#### [Assignment]
Output the whole listing exactly, except for the pictures in it.
*** Opening of Dataset records ***
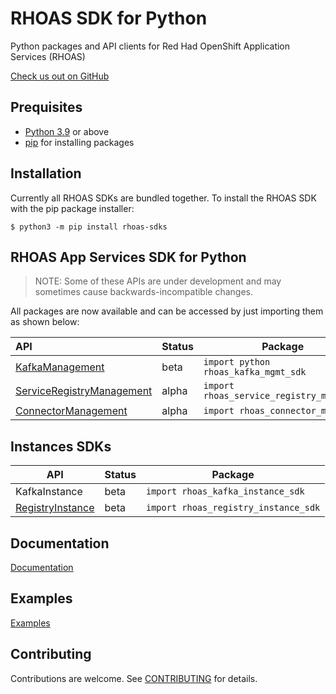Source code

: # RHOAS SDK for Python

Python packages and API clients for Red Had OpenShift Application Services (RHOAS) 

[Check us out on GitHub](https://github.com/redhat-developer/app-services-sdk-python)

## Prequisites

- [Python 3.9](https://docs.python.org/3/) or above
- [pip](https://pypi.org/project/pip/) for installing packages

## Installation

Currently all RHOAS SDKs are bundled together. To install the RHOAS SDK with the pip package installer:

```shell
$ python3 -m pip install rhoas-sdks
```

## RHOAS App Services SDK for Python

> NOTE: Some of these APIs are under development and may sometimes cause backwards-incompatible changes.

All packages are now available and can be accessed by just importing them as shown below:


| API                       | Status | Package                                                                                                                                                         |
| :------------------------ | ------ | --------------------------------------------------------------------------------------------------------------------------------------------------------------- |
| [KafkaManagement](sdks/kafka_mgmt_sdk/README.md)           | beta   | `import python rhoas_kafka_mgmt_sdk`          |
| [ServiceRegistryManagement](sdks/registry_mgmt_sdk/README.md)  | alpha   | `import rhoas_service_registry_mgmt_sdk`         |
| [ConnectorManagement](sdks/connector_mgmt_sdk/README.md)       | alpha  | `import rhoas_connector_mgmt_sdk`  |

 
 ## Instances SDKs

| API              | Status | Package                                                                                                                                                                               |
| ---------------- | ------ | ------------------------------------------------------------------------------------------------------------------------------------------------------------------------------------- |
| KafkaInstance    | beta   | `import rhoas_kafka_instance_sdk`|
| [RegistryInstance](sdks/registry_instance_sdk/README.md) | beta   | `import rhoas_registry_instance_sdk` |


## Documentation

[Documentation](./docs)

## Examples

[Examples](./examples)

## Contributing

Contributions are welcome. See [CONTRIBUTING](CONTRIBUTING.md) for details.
*** Close of Dataset records ***
#### [Result of the exercise]
Source code

: # RHOAS SDK for Python

Python packages and API clients for Red Had OpenShift Application Services (RHOAS) 

[Check us out on GitHub](https://github.com/redhat-developer/app-services-sdk-python)

## Prequisites

- [Python 3.9](https://docs.python.org/3/) or above
- [pip](https://pypi.org/project/pip/) for installing packages

## Installation

Currently all RHOAS SDKs are bundled together. To install the RHOAS SDK with the pip package installer:

```shell
$ python3 -m pip install rhoas-sdks
```

## RHOAS App Services SDK for Python

> NOTE: Some of these APIs are under development and may sometimes cause backwards-incompatible changes.

All packages are now available and can be accessed by just importing them as shown below:


| API                       | Status | Package                                                                                                                                                         |
| :------------------------ | ------ | --------------------------------------------------------------------------------------------------------------------------------------------------------------- |
| [KafkaManagement](sdks/kafka_mgmt_sdk/README.md)           | beta   | `import python rhoas_kafka_mgmt_sdk`          |
| [ServiceRegistryManagement](sdks/registry_mgmt_sdk/README.md)  | alpha   | `import rhoas_service_registry_mgmt_sdk`         |
| [ConnectorManagement](sdks/connector_mgmt_sdk/README.md)       | alpha  | `import rhoas_connector_mgmt_sdk`  |

 
 ## Instances SDKs

| API              | Status | Package                                                                                                                                                                               |
| ---------------- | ------ | ------------------------------------------------------------------------------------------------------------------------------------------------------------------------------------- |
| KafkaInstance    | beta   | `import rhoas_kafka_instance_sdk`|
| [RegistryInstance](sdks/registry_instance_sdk/README.md) | beta   | `import rhoas_registry_instance_sdk` |


## Documentation

[Documentation](./docs)

## Examples

[Examples](./examples)

## Contributing

Contributions are welcome. See [CONTRIBUTING](CONTRIBUTING.md) for details.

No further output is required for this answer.